Problemen horen erbij in de economie, maar het zijn er nu wel veel tegelijk.
Een predikant begon een aantal jaren geleden zijn preek met: „Soms krijg ik het gevoel dat alles vastloopt.” Wie vandaag de dag kijkt en luistert naar de ontwikkelingen op economisch gebied zal misschien hetzelfde ervaren. De coronaperiode zijn we –tot dusver althans– goed doorgekomen. Het was heftig, de cijfers schoten op en neer, maar per saldo pakte het allemaal veel minder erg uit dan aanvankelijk werd gevreesd.
En nu? Een positief beeld, reden tot optimisme? De groei zit er weer stevig in, een faillissementsgolf bleef achterwege en de werkloosheid bevindt zich op een laag niveau. Toch wordt dit geen opgewekt verhaal. De nieuwsstromen bevatten volop geluiden die aanleiding geven om enigszins te somberen.
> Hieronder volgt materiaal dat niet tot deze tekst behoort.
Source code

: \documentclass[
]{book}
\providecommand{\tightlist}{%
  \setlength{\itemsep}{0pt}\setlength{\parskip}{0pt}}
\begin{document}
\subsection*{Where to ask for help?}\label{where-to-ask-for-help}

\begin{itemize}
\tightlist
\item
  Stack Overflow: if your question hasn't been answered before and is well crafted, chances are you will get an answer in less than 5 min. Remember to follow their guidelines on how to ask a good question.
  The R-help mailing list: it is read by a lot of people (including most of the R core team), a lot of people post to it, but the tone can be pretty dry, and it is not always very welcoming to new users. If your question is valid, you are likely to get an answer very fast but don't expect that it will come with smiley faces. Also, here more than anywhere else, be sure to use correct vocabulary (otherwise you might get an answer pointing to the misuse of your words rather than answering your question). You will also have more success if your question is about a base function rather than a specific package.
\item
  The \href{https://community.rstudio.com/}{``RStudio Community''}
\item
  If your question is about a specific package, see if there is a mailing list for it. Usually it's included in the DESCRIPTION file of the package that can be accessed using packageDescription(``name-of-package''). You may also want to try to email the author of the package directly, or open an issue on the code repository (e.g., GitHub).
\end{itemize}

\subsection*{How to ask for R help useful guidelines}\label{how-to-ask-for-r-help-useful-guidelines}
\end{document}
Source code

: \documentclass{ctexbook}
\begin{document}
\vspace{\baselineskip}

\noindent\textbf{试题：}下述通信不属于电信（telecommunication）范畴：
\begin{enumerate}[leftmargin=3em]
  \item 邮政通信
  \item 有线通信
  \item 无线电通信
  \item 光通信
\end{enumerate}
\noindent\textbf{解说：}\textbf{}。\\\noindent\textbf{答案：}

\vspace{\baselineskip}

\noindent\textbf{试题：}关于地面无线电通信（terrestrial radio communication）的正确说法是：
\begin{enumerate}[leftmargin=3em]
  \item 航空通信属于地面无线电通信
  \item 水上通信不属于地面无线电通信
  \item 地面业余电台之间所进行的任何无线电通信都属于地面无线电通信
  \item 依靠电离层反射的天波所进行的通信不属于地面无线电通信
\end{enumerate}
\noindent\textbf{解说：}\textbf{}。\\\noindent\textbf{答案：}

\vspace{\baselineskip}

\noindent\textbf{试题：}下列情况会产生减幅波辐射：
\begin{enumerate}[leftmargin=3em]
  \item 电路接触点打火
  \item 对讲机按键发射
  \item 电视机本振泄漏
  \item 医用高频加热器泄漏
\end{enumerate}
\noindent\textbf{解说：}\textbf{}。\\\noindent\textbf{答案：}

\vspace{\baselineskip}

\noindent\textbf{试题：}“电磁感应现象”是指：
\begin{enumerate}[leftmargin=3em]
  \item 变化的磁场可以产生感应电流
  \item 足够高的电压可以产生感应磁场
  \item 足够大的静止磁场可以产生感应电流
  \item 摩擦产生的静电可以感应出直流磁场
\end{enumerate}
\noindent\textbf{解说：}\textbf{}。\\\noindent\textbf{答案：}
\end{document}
Het viel mij op en laat ik er dus naar verwijzen: op een en dezelfde dag, twee weken geleden, in Het Financieele Dagblad een opeenstapeling van ongunstige berichten. Enkele koppen: ”Werkgevers bang voor uittocht personeel”, ”Grote zorg in bouw over oplopende kosten”, ”Meer geldverstrekkers zullen hypotheekrente verhogen”, ”Groeivertraging in China houdt aan” en ”Productie terughalen uit Azië is niet makkelijk”.
Complexe vraagstukken die door de pandemie wat op de achtergrond raakten, zijn prominent terug op de agenda, zoals klimaat, woningnood, krapte op de arbeidsmarkt en stikstof. Tegelijk verkeert politiek Den Haag in instabiel vaarwater. Onze traditionele poldercultuur, erop gericht om met elkaar in moeilijke omstandigheden oplossingen te vinden, lijkt ingeruild voor verharding en polarisatie.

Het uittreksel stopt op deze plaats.